In Antarctica new satellite and surface-based analysis indicates surface temperatures rose by 0.12 degrees C per decade between 1957-2006, namely 0.5 degrees C in the last half century, with maximum rise in west Antarctica of 0.17 degrees C per decade.

Recent studies which correlate atmospheric CO2 levels with the appearance and disappearance of the polar ice sheets, define thresholds at levels no higher than about 500 parts per million CO2 — within the range of the Garnaut report’s alternative targets of 450-550 ppm.

This suggests that, depending on ice melt lag effects, at the current CO2 growth rate exceeding 2 ppm/year (for 2005-2009) (at Mouna Loa), by mid-century CO2 levels and temperatures will rise to levels at which not much ice will be left in he northern hemisphere, and much less ice left in Antarctica.

At a current CO2 rise rates of ~2.2 ppm/year, CO2 levels by mid-century would reach 470-480 ppm (current 387 ppm, plus ~90 ppm to 2050), even without considering CO2-rise due to feedback effects. This corresponds broadly to ~0.5 degrees C rise.

Such a rise, combined with carbon cycle and ice melt/water feedback effects, which are hardly specified by the IPCC AR4 2007 report, will exceed upper CO2 and temperature thresholds defined for the Greenland and Antarctica ice sheet melt conditions.

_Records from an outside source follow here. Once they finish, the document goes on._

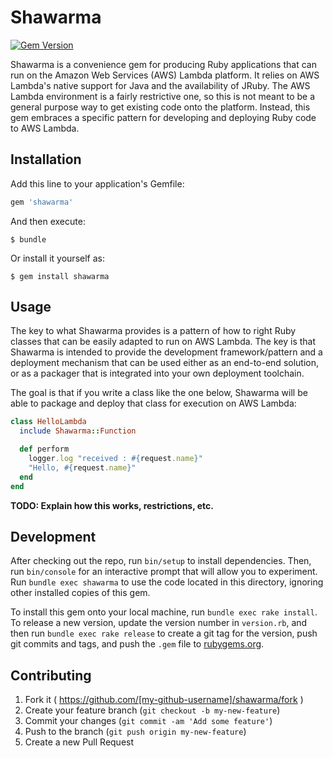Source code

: # Shawarma

[![Gem Version](https://badge.fury.io/rb/shawarma.svg)](https://badge.fury.io/rb/shawarma)

Shawarma is a convenience gem for producing Ruby applications that can run on
the Amazon Web Services (AWS) Lambda platform. It relies on AWS Lambda's native
support for Java and the availability of JRuby. The AWS Lambda environment is a
fairly restrictive one, so this is not meant to be a general purpose way to get
existing code onto the platform. Instead, this gem embraces a specific pattern
for developing and deploying Ruby code to AWS Lambda.

## Installation

Add this line to your application's Gemfile:

```ruby
gem 'shawarma'
```

And then execute:

    $ bundle

Or install it yourself as:

    $ gem install shawarma

## Usage

The key to what Shawarma provides is a pattern of how to right Ruby classes
that can be easily adapted to run on AWS Lambda. The key is that Shawarma is
intended to provide the development framework/pattern and a deployment
mechanism that can be used either as an end-to-end solution, or as a packager
that is integrated into your own deployment toolchain.

The goal is that if you write a class like the one below, Shawarma will be
able to package and deploy that class for execution on AWS Lambda:

```ruby
class HelloLambda
  include Shawarma::Function

  def perform
    logger.log "received : #{request.name}"
    "Hello, #{request.name}"
  end
end
```

**TODO: Explain how this works, restrictions, etc.**

## Development

After checking out the repo, run `bin/setup` to install dependencies. Then, run `bin/console` for an interactive prompt that will allow you to experiment. Run `bundle exec shawarma` to use the code located in this directory, ignoring other installed copies of this gem.

To install this gem onto your local machine, run `bundle exec rake install`. To release a new version, update the version number in `version.rb`, and then run `bundle exec rake release` to create a git tag for the version, push git commits and tags, and push the `.gem` file to [rubygems.org](https://rubygems.org).

## Contributing

1. Fork it ( https://github.com/[my-github-username]/shawarma/fork )
2. Create your feature branch (`git checkout -b my-new-feature`)
3. Commit your changes (`git commit -am 'Add some feature'`)
4. Push to the branch (`git push origin my-new-feature`)
5. Create a new Pull Request
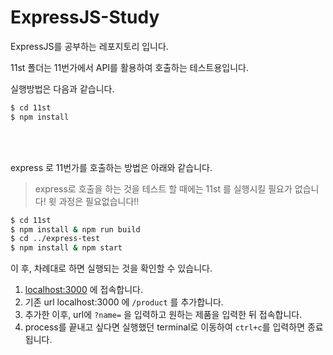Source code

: # ExpressJS-Study

ExpressJS를 공부하는 레포지토리 입니다.

11st 폴더는 11번가에서 API를 활용하여 호출하는 테스트용입니다.

실행방법은 다음과 같습니다.

```zsh
$ cd 11st
$ npm install
```

<br></br>

express 로 11번가를 호출하는 방법은 아래와 같습니다.

> express로 호출을 하는 것을 테스트 할 때에는 11st 를 실행시킬 필요가 없습니다! 윗 과정은 필요없습니다!!

```zsh
$ cd 11st 
$ npm install & npm run build
$ cd ../express-test
$ npm install & npm start
```

이 후, 차례대로 하면 실행되는 것을 확인할 수 있습니다.

1. <localhost:3000> 에 접속합니다.
2. 기존 url localhost:3000 에 `/product` 를 추가합니다.
3. 추가한 이후, url에 `?name=` 을 입력하고 원하는 제품을 입력한 뒤 접속합니다.
4. process를 끝내고 싶다면 실행했던 terminal로 이동하여 `ctrl+c`를 입력하면 종료됩니다.
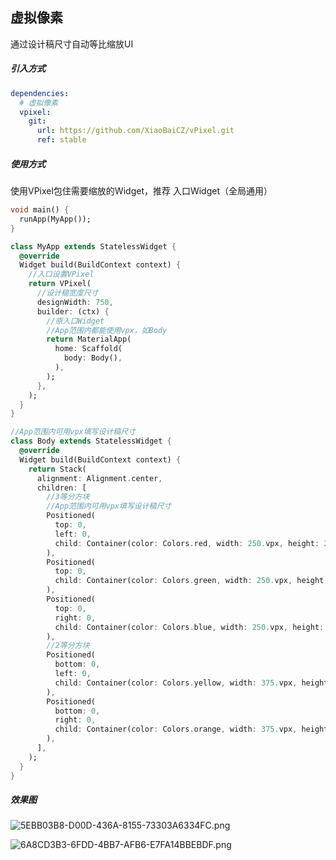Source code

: ## 虚拟像素

通过设计稿尺寸自动等比缩放UI

##### 引入方式
```yaml
dependencies:
  # 虚拟像素
  vpixel:
    git:
      url: https://github.com/XiaoBaiCZ/vPixel.git
      ref: stable
```

##### 使用方式

使用VPixel包住需要缩放的Widget，推荐 入口Widget（全局通用）

```dart
void main() {
  runApp(MyApp());
}

class MyApp extends StatelessWidget {
  @override
  Widget build(BuildContext context) {
    //入口设置VPixel
    return VPixel(
      //设计稿宽度尺寸
      designWidth: 750,
      builder: (ctx) {
        //原入口Widget
        //App范围内都能使用vpx，如Body
        return MaterialApp(
          home: Scaffold(
            body: Body(),
          ),
        );
      },
    );
  }
}

//App范围内可用vpx填写设计稿尺寸
class Body extends StatelessWidget {
  @override
  Widget build(BuildContext context) {
    return Stack(
      alignment: Alignment.center,
      children: [
        //3等分方块
        //App范围内可用vpx填写设计稿尺寸
        Positioned(
          top: 0,
          left: 0,
          child: Container(color: Colors.red, width: 250.vpx, height: 250.vpx,),
        ),
        Positioned(
          top: 0,
          child: Container(color: Colors.green, width: 250.vpx, height: 250.vpx,),
        ),
        Positioned(
          top: 0,
          right: 0,
          child: Container(color: Colors.blue, width: 250.vpx, height: 250.vpx,),
        ),
        //2等分方块
        Positioned(
          bottom: 0,
          left: 0,
          child: Container(color: Colors.yellow, width: 375.vpx, height: 375.vpx,),
        ),
        Positioned(
          bottom: 0,
          right: 0,
          child: Container(color: Colors.orange, width: 375.vpx, height: 375.vpx,),
        ),
      ],
    );
  }
}
```

##### 效果图
![5EBB03B8-D00D-436A-8155-73303A6334FC.png](https://p9-juejin.byteimg.com/tos-cn-i-k3u1fbpfcp/6967d68c32cd447185d525070bbdefa1~tplv-k3u1fbpfcp-watermark.image)

![6A8CD3B3-6FDD-4BB7-AFB6-E7FA14BBEBDF.png](https://p3-juejin.byteimg.com/tos-cn-i-k3u1fbpfcp/75610b6d7ae8431dafa9344d03ff7676~tplv-k3u1fbpfcp-watermark.image)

With consequent tens of metres-scale sea level rise, in contrast to IPCC projections of 0.59 metres by year 2100. The IPCC report specifically excludes “future rapid dynamical changes in ice flow” [Table SPM-1]. It thus takes little account of the evidence that temperature rises in the range of about 2 to 4 degrees C (the median levels of 21st century scenarios (Fig. SPM-5) take the Earth to a greenhouse climate state before the ice sheets formed some 34 million years ago (the end of the Eocene).

Which precedes the flourishing of large mammals, including humans, on Earth.

There is little evidence the IPCC reports, and thereby reviews such as the Stern and Garnaut reports which are partly or largely based on the IPCC, have taken the full implications of 450-550 ppm targets for the terrestrial environment and survival of civilisation into account.